Of course, the Church treasures and favors the classical teaching and approach of St. Thomas above all others, but her main concern is the salvation of souls. Any line of true reasoning and research that keeps souls from sin corresponds to her supreme law, which in the very last canon of the Code of Canon Law is defined as salus animarum : the salvation of souls. Suprema lex salus animarum . But, in the case of contraception we are confronted with an especially deep application of this principle, for in order for there to be the salvation of souls, there have to be souls! Contraception, in the end, is a war against the glory of God shown forth in the procreation and education of human beings.

In this regard, it is important to make clear the relationship between a new evangelization regarding human life and the Churchs teaching on contraception. Respect for human life is related essentially to respect for the integrity of marriage and the family. The attack on the innocent and defenseless life of the unborn has its origin in an erroneous view of human sexuality, which attempts to eliminate, by mechanical or chemical means, the essentially procreative nature of the conjugal act. This error maintains that the artificially altered act retains its integrity. The claim is that the act remains unitive or loving, even though the procreative nature of the act has been radically violated. In fact, it is not unitive, for one or both of the partners withholds an essential part of the gift of self, which is the essence of the conjugal union.

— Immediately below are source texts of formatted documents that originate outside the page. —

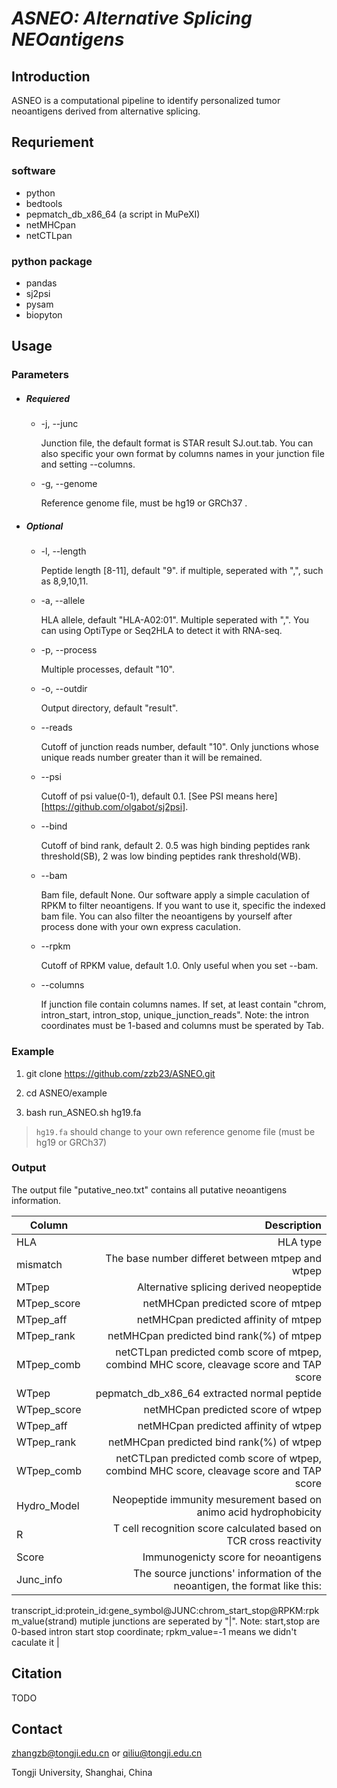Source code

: # _ASNEO: Alternative Splicing NEOantigens_

## Introduction
ASNEO is a computational pipeline to identify personalized tumor neoantigens derived from alternative splicing.

## Requriement
### software
* python
* bedtools
* pepmatch_db_x86_64 (a script in MuPeXI)
* netMHCpan
* netCTLpan

### python package
* pandas
* sj2psi
* pysam
* biopyton

## Usage

### Parameters

* ##### Requiered

  * -j, --junc

	Junction file, the default format is STAR result SJ.out.tab.  You can also specific your own format by columns names in your junction file and setting --columns. 

  * -g, --genome

	Reference genome file, must be hg19 or GRCh37 .

* ##### Optional

  * -l, --length

	Peptide length [8-11], default "9". if multiple, seperated with ",", such as 8,9,10,11.

  * -a, --allele

	HLA allele, default "HLA-A02:01". Multiple seperated with ",". You can using OptiType or Seq2HLA to detect it with RNA-seq.

  * -p, --process

	Multiple processes, default "10".

  * -o, --outdir

	Output directory, default "result".

  * --reads

	Cutoff of junction reads number, default "10". Only junctions whose unique reads number greater than it will be remained.

  * --psi

	Cutoff of psi value(0-1), default 0.1.  [See PSI means here][https://github.com/olgabot/sj2psi].

  * --bind

	Cutoff of bind rank,  default 2. 0.5 was high binding peptides rank threshold(SB), 2 was low binding peptides rank threshold(WB).

  * --bam

	Bam file, default None. Our software apply a simple caculation of RPKM to filter neoantigens. If you want to use it, specific the indexed bam file. You can also filter the neoantigens by yourself after process done with your own express caculation. 

  * --rpkm

	Cutoff of RPKM value, default 1.0. Only useful when you set --bam.

  * --columns

	If junction file contain columns names. If set, at least contain "chrom, intron_start, intron_stop, unique_junction_reads". Note: the intron coordinates must be 1-based and columns must be sperated by Tab.


### Example

1. git clone https://github.com/zzb23/ASNEO.git

2. cd ASNEO/example

3. bash run_ASNEO.sh hg19.fa
> `hg19.fa` should change to your own reference genome file (must be hg19 or GRCh37)

### Output

The output file "putative_neo.txt" contains all putative neoantigens information.

| Column | Description |
| - | -: |
| HLA | HLA type |
| mismatch | The base number differet between mtpep and wtpep |
| MTpep | Alternative splicing derived neopeptide |
| MTpep_score | netMHCpan predicted score of mtpep |
| MTpep_aff | netMHCpan predicted affinity of mtpep |
| MTpep_rank | netMHCpan predicted bind rank(%) of mtpep |
| MTpep_comb | netCTLpan predicted comb score of mtpep, combind MHC score, cleavage score and TAP score |
| WTpep | pepmatch_db_x86_64 extracted normal peptide |
| WTpep_score |  netMHCpan predicted score of wtpep |
| WTpep_aff | netMHCpan predicted affinity of wtpep |
| WTpep_rank | netMHCpan predicted bind rank(%) of wtpep |
| WTpep_comb | netCTLpan predicted comb score of wtpep, combind MHC score, cleavage score and TAP score |
| Hydro_Model | Neopeptide immunity mesurement based on animo acid hydrophobicity |
| R | T cell recognition score calculated based on TCR cross reactivity |
| Score | Immunogenicty score for neoantigens |
| Junc_info | The source junctions' information of the neoantigen, the format like this: 
transcript_id:protein_id:gene_symbol@JUNC:chrom_start_stop@RPKM:rpkm_value(strand)
mutiple junctions are seperated by "\|". 
Note: start,stop are 0-based intron start stop coordinate; rpkm_value=-1 means we didn't caculate it  |


## Citation
TODO

## Contact
zhangzb@tongji.edu.cn or qiliu@tongji.edu.cn

Tongji University, Shanghai, China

The manipulation of the conjugal act, as Paul VI courageously observed, has led to many forms of violence against marriage and family life. Once sexual union is no longer seen to be procreative by its very nature, human sexuality is abused in ways that are profoundly harmful and indeed destructive of individuals and of society. One has only to think of the devastation daily wrought in our world by the multi-billion-dollar industry of pornography, or of the aggressive homosexual agenda that can only result in the profound unhappiness and even despair of those affected by it and in the destruction of society. Fundamental to the transformation of culture is the proclamation of the truth about the conjugal union in its fullness and the correction of the contraceptive thinking that fears procreation; that fears life.